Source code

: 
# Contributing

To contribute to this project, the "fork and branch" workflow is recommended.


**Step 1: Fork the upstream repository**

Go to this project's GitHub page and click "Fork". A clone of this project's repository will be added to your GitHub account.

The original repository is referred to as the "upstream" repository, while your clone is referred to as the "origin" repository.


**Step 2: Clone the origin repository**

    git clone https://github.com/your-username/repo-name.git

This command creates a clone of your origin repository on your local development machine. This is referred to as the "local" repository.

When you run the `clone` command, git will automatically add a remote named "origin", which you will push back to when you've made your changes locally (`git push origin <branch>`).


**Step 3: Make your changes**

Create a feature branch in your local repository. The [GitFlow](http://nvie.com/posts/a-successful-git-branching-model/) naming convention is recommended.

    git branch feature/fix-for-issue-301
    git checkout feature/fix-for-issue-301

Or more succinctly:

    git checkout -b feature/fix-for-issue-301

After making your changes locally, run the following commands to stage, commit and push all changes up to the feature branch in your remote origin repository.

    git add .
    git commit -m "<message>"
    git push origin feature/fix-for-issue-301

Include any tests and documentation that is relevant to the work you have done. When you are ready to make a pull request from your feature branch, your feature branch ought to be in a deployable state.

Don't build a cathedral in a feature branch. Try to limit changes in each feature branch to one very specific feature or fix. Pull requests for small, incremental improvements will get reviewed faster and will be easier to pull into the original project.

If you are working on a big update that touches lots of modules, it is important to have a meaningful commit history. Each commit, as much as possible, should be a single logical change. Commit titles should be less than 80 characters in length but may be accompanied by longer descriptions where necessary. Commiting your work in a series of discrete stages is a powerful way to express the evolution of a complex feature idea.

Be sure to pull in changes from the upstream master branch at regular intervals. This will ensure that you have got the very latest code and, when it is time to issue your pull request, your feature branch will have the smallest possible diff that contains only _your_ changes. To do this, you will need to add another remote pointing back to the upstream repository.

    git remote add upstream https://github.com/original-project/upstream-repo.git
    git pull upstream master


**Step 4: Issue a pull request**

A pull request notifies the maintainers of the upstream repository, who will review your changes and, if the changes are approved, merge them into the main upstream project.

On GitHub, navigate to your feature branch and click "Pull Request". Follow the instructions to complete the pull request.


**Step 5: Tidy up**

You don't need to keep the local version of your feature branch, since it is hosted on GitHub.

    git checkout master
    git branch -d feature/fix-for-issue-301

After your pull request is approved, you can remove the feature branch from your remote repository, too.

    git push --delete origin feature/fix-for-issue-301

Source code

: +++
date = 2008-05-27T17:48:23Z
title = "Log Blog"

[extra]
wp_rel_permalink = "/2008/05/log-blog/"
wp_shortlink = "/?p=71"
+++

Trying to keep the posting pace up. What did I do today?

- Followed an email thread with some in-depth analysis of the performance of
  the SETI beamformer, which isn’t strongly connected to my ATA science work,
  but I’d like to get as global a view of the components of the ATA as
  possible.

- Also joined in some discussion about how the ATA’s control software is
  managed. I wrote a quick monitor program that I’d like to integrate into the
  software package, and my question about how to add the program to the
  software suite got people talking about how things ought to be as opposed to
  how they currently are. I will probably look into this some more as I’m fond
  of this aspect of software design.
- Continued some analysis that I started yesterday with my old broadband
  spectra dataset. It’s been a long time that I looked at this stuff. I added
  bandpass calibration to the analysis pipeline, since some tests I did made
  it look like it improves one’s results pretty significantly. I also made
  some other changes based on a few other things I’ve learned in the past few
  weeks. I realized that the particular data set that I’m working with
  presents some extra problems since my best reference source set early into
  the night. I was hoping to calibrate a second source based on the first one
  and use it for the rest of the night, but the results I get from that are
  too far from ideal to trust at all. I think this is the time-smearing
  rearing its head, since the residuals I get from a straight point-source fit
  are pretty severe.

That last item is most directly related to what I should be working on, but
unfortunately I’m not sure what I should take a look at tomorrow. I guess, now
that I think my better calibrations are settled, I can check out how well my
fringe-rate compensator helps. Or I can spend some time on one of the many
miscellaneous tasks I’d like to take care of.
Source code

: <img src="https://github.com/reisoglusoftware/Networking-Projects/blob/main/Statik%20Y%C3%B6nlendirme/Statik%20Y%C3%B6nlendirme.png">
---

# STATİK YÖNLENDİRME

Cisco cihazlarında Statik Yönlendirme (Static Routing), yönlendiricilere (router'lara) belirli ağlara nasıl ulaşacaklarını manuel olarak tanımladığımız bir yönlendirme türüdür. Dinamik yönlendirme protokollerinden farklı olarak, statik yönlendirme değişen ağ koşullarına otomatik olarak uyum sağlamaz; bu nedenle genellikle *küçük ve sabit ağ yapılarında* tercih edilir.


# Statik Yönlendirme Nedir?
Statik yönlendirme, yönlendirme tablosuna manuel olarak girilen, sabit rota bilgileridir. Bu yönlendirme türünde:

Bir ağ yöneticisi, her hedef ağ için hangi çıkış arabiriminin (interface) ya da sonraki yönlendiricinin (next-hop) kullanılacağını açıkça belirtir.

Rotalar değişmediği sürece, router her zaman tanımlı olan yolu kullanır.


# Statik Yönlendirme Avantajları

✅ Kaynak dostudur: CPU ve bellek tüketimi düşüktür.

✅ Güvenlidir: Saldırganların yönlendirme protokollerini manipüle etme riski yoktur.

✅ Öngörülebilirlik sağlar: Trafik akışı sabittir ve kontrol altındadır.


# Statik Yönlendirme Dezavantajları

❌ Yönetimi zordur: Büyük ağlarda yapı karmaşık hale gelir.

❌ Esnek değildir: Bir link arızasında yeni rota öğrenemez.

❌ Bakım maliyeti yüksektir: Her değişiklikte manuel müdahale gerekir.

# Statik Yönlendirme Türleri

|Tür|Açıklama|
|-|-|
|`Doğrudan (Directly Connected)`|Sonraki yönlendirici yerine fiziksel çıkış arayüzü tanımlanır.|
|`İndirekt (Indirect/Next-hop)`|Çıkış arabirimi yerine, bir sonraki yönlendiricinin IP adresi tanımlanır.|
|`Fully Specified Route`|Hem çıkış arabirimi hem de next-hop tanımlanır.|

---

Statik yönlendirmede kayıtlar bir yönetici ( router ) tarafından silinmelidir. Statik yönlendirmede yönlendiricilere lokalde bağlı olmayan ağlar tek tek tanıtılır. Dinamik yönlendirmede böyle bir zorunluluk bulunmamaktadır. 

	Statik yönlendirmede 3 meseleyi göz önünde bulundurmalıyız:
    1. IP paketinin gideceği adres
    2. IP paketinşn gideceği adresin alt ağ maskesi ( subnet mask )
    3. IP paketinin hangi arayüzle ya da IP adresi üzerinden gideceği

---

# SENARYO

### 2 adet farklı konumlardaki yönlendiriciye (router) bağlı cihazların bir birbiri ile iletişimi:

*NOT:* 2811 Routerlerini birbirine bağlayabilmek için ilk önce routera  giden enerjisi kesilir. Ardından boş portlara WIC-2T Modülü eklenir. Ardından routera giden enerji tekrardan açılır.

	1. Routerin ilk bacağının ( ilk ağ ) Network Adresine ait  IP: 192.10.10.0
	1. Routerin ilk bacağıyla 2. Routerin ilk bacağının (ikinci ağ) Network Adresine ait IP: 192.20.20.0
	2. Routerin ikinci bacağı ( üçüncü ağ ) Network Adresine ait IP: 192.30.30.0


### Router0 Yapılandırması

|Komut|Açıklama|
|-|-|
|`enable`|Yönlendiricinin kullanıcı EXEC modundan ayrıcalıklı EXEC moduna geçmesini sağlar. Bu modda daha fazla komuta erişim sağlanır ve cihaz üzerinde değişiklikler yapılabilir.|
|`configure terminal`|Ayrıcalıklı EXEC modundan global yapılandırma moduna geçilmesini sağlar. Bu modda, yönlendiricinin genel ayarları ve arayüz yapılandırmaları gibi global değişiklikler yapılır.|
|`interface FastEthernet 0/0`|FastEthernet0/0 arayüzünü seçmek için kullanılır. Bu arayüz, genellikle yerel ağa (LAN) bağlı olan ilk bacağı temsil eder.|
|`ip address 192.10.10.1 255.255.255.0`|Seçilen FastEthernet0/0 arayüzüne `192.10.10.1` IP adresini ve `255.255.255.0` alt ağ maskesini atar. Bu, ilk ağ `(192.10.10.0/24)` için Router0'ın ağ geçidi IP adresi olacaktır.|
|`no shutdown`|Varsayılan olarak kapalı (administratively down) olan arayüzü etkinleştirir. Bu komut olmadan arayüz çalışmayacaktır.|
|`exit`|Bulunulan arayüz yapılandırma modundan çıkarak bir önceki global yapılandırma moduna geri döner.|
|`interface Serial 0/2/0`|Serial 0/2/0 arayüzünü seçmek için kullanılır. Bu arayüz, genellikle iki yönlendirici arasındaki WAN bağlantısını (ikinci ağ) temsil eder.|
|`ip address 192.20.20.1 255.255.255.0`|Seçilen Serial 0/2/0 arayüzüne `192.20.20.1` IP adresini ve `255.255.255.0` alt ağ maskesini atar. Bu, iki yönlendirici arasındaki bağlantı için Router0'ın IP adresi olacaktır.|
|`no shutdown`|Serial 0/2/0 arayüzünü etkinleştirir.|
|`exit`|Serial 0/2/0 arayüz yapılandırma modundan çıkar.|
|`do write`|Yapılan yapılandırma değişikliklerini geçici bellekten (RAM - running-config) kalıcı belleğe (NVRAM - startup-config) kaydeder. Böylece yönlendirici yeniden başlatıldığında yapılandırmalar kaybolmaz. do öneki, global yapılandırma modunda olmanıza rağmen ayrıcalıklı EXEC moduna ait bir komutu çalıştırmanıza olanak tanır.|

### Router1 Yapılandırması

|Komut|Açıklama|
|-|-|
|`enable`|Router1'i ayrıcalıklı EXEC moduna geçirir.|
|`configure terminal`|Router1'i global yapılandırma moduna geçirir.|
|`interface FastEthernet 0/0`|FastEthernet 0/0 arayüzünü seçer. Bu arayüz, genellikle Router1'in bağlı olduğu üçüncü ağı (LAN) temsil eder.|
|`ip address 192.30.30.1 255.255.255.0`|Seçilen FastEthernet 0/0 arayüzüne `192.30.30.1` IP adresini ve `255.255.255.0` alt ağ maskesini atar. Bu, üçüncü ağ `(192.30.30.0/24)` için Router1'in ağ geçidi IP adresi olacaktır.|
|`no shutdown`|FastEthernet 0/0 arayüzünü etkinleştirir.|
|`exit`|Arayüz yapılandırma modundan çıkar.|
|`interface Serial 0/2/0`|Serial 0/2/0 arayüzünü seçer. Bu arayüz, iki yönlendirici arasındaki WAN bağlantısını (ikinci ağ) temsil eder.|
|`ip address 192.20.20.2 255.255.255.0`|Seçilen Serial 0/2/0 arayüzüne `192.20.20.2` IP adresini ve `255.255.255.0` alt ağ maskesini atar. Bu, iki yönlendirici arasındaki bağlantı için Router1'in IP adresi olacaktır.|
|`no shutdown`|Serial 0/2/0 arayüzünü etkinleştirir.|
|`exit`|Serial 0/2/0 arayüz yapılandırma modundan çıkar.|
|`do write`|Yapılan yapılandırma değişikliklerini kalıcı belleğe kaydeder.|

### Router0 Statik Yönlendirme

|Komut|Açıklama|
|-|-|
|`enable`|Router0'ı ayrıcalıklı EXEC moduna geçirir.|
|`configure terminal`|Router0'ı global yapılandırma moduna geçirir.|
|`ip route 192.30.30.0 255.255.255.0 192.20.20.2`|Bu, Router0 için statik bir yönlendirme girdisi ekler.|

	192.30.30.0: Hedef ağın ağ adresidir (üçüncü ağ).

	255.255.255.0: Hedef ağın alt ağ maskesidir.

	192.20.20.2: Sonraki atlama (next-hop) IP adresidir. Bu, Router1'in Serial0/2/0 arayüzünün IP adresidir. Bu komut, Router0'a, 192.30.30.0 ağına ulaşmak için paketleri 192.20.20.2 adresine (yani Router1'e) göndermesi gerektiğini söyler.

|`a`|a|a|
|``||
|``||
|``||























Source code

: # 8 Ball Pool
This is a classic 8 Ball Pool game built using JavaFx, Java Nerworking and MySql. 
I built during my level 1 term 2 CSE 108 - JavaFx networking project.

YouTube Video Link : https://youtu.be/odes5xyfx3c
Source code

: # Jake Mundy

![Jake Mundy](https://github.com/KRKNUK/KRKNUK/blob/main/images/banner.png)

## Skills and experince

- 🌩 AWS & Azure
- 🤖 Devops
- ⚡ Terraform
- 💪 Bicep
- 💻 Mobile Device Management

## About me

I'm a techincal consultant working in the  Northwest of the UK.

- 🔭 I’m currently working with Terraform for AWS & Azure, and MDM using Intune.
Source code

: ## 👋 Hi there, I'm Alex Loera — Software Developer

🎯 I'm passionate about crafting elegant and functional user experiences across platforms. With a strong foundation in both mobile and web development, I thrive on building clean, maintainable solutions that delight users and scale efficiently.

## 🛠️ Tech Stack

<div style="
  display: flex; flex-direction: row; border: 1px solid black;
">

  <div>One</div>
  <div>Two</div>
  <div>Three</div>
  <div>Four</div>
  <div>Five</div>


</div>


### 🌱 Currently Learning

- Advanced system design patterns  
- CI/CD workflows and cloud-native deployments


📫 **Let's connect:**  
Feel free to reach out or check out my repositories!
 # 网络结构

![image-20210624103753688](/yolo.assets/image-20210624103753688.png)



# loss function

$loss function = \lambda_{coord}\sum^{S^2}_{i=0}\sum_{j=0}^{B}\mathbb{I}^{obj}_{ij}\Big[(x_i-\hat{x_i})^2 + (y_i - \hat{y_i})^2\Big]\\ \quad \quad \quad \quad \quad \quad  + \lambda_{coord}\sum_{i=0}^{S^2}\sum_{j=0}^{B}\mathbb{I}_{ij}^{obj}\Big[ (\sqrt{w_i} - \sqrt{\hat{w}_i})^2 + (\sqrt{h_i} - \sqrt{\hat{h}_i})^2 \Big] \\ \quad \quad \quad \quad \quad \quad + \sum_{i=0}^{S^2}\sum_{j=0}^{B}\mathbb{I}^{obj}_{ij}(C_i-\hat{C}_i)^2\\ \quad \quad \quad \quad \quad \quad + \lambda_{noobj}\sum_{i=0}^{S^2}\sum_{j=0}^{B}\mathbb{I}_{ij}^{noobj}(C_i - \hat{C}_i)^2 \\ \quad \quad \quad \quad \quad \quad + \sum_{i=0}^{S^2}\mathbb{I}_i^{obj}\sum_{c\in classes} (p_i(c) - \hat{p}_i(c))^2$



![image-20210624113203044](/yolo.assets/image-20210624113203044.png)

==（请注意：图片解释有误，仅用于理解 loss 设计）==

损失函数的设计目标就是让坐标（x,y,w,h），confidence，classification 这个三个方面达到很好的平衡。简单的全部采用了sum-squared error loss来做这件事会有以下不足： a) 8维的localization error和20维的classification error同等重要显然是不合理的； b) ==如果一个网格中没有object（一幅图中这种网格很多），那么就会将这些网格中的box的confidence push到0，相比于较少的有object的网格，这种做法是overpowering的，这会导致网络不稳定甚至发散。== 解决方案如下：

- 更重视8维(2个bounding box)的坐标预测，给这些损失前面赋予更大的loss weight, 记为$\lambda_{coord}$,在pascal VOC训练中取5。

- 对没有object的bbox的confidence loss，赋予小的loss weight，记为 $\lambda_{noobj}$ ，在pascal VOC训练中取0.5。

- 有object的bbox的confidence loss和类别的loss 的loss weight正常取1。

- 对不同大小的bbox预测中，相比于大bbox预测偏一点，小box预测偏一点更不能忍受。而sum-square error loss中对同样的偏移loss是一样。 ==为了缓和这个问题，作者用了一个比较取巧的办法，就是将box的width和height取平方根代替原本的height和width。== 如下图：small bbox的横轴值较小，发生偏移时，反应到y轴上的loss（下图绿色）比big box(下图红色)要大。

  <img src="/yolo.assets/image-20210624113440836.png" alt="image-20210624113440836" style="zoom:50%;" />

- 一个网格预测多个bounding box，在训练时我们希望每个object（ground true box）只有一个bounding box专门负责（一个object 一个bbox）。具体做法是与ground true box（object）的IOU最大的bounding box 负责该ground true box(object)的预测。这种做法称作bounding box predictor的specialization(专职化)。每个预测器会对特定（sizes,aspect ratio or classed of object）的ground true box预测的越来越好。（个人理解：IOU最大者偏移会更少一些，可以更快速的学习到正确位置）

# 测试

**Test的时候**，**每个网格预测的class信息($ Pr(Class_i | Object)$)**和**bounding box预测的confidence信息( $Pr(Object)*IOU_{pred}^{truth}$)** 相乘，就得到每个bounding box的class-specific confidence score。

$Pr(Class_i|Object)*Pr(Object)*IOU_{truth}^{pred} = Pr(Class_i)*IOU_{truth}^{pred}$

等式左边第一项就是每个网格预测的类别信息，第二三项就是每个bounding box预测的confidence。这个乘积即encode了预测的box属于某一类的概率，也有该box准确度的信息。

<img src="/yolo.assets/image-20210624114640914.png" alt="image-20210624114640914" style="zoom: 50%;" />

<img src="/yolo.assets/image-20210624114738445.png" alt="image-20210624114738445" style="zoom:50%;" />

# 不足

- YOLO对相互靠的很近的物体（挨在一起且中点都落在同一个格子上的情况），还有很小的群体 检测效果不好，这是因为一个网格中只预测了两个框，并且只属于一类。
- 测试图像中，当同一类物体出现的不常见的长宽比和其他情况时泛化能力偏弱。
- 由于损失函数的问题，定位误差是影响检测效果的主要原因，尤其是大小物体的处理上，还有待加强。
-*-
- **What this task involves**: Exactly how many lines of the records hold "adresidir"? Give the number without any words.

- **Solution**: 2